* Task to complete
Return, word for word, only the lines of the data below that lie between the line with "- [x] Implement the attack" and the line with "(What is then", those two lines included.

::: Input :::

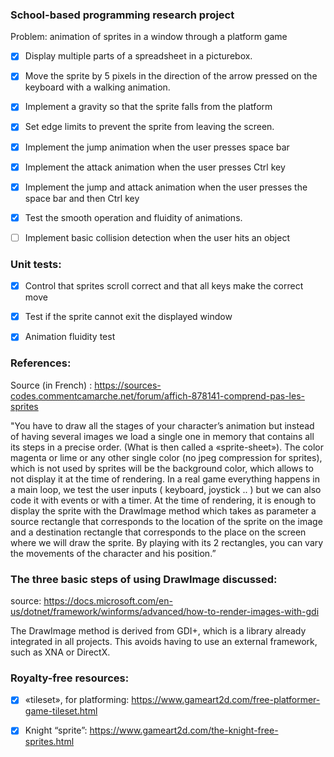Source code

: ### School-based programming research project
Problem: animation of sprites in a window through a platform game

- [x] Display multiple parts of a spreadsheet in a picturebox.

- [x] Move the sprite by 5 pixels in the direction of the arrow pressed on the keyboard with a walking animation.

- [x] Implement a gravity so that the sprite falls from the platform

- [x] Set edge limits to prevent the sprite from leaving the screen.

- [x] Implement the jump animation when the user presses space bar

- [x] Implement the attack animation when the user presses Ctrl key

- [x] Implement the jump and attack animation when the user presses the space bar and then Ctrl key

- [x] Test the smooth operation and fluidity of animations. 

- [ ] Implement basic collision detection when the user hits an object


### Unit tests:

- [x] Control that sprites scroll correct and that all keys make the correct move

- [x] Test if the sprite cannot exit the displayed window

- [x] Animation fluidity test

### References:

Source (in French) : https://sources-codes.commentcamarche.net/forum/affich-878141-comprend-pas-les-sprites 

"You have to draw all the stages of your character’s animation but instead of having several images we load a single one in memory that contains all its steps in a precise order. 
(What is then called a «sprite-sheet»).
The color magenta or lime or any other single color (no jpeg compression for sprites), which is not used by sprites will be the background color, which allows to not display it at the time of rendering.
In a real game everything happens in a main loop, we test the user inputs ( keyboard, joystick .. ) but we can also code it with events or with a timer. 
At the time of rendering, it is enough to display the sprite with the DrawImage method which takes as parameter a source rectangle that corresponds to the location of the sprite on the image and a destination rectangle that corresponds to the place on the screen where we will draw the sprite. 
By playing with its 2 rectangles, you can vary the movements of the character and his position.”


### The three basic steps of using DrawImage discussed:
source: https://docs.microsoft.com/en-us/dotnet/framework/winforms/advanced/how-to-render-images-with-gdi

The DrawImage method is derived from GDI+, which is a library already integrated in all projects.
This avoids having to use an external framework, such as XNA or DirectX. 

### Royalty-free resources:

- [x] «tileset», for platforming: 
https://www.gameart2d.com/free-platformer-game-tileset.html 

- [x] Knight “sprite”:
https://www.gameart2d.com/the-knight-free-sprites.html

:::

* Response box
- [x] Implement the attack animation when the user presses Ctrl key

- [x] Implement the jump and attack animation when the user presses the space bar and then Ctrl key

- [x] Test the smooth operation and fluidity of animations. 

- [ ] Implement basic collision detection when the user hits an object


### Unit tests:

- [x] Control that sprites scroll correct and that all keys make the correct move

- [x] Test if the sprite cannot exit the displayed window

- [x] Animation fluidity test

### References:

Source (in French) : https://sources-codes.commentcamarche.net/forum/affich-878141-comprend-pas-les-sprites 

"You have to draw all the stages of your character’s animation but instead of having several images we load a single one in memory that contains all its steps in a precise order. 
(What is then called a «sprite-sheet»).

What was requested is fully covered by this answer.